Stored items from a collection
____________________
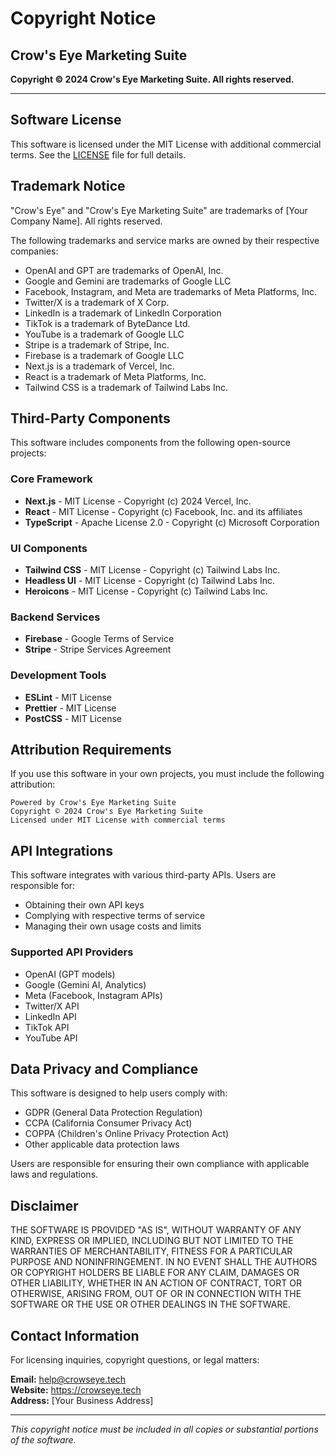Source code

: # Copyright Notice

## Crow's Eye Marketing Suite

**Copyright © 2024 Crow's Eye Marketing Suite. All rights reserved.**

---

## Software License

This software is licensed under the MIT License with additional commercial terms. See the [LICENSE](./LICENSE) file for full details.

## Trademark Notice

"Crow's Eye" and "Crow's Eye Marketing Suite" are trademarks of [Your Company Name]. All rights reserved.

The following trademarks and service marks are owned by their respective companies:
- OpenAI and GPT are trademarks of OpenAI, Inc.
- Google and Gemini are trademarks of Google LLC
- Facebook, Instagram, and Meta are trademarks of Meta Platforms, Inc.
- Twitter/X is a trademark of X Corp.
- LinkedIn is a trademark of LinkedIn Corporation
- TikTok is a trademark of ByteDance Ltd.
- YouTube is a trademark of Google LLC
- Stripe is a trademark of Stripe, Inc.
- Firebase is a trademark of Google LLC
- Next.js is a trademark of Vercel, Inc.
- React is a trademark of Meta Platforms, Inc.
- Tailwind CSS is a trademark of Tailwind Labs Inc.

## Third-Party Components

This software includes components from the following open-source projects:

### Core Framework
- **Next.js** - MIT License - Copyright (c) 2024 Vercel, Inc.
- **React** - MIT License - Copyright (c) Facebook, Inc. and its affiliates
- **TypeScript** - Apache License 2.0 - Copyright (c) Microsoft Corporation

### UI Components
- **Tailwind CSS** - MIT License - Copyright (c) Tailwind Labs Inc.
- **Headless UI** - MIT License - Copyright (c) Tailwind Labs Inc.
- **Heroicons** - MIT License - Copyright (c) Tailwind Labs Inc.

### Backend Services
- **Firebase** - Google Terms of Service
- **Stripe** - Stripe Services Agreement

### Development Tools
- **ESLint** - MIT License
- **Prettier** - MIT License
- **PostCSS** - MIT License

## Attribution Requirements

If you use this software in your own projects, you must include the following attribution:

```
Powered by Crow's Eye Marketing Suite
Copyright © 2024 Crow's Eye Marketing Suite
Licensed under MIT License with commercial terms
```

## API Integrations

This software integrates with various third-party APIs. Users are responsible for:
- Obtaining their own API keys
- Complying with respective terms of service
- Managing their own usage costs and limits

### Supported API Providers
- OpenAI (GPT models)
- Google (Gemini AI, Analytics)
- Meta (Facebook, Instagram APIs)
- Twitter/X API
- LinkedIn API
- TikTok API
- YouTube API

## Data Privacy and Compliance

This software is designed to help users comply with:
- GDPR (General Data Protection Regulation)
- CCPA (California Consumer Privacy Act)
- COPPA (Children's Online Privacy Protection Act)
- Other applicable data protection laws

Users are responsible for ensuring their own compliance with applicable laws and regulations.

## Disclaimer

THE SOFTWARE IS PROVIDED "AS IS", WITHOUT WARRANTY OF ANY KIND, EXPRESS OR IMPLIED, INCLUDING BUT NOT LIMITED TO THE WARRANTIES OF MERCHANTABILITY, FITNESS FOR A PARTICULAR PURPOSE AND NONINFRINGEMENT. IN NO EVENT SHALL THE AUTHORS OR COPYRIGHT HOLDERS BE LIABLE FOR ANY CLAIM, DAMAGES OR OTHER LIABILITY, WHETHER IN AN ACTION OF CONTRACT, TORT OR OTHERWISE, ARISING FROM, OUT OF OR IN CONNECTION WITH THE SOFTWARE OR THE USE OR OTHER DEALINGS IN THE SOFTWARE.

## Contact Information

For licensing inquiries, copyright questions, or legal matters:

**Email:** help@crowseye.tech  
**Website:** https://crowseye.tech  
**Address:** [Your Business Address]

---

*This copyright notice must be included in all copies or substantial portions of the software.*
____________________
EXERCISE DESCRIPTION
Your task is to restate, word for word, only those lines above that fall between the line holding "## Crow's Eye Marketing Suite" and the line holding "## Trademark Notice", inclusive.

ANSWER BELOW
## Crow's Eye Marketing Suite

**Copyright © 2024 Crow's Eye Marketing Suite. All rights reserved.**

---

## Software License

This software is licensed under the MIT License with additional commercial terms. See the [LICENSE](./LICENSE) file for full details.

## Trademark Notice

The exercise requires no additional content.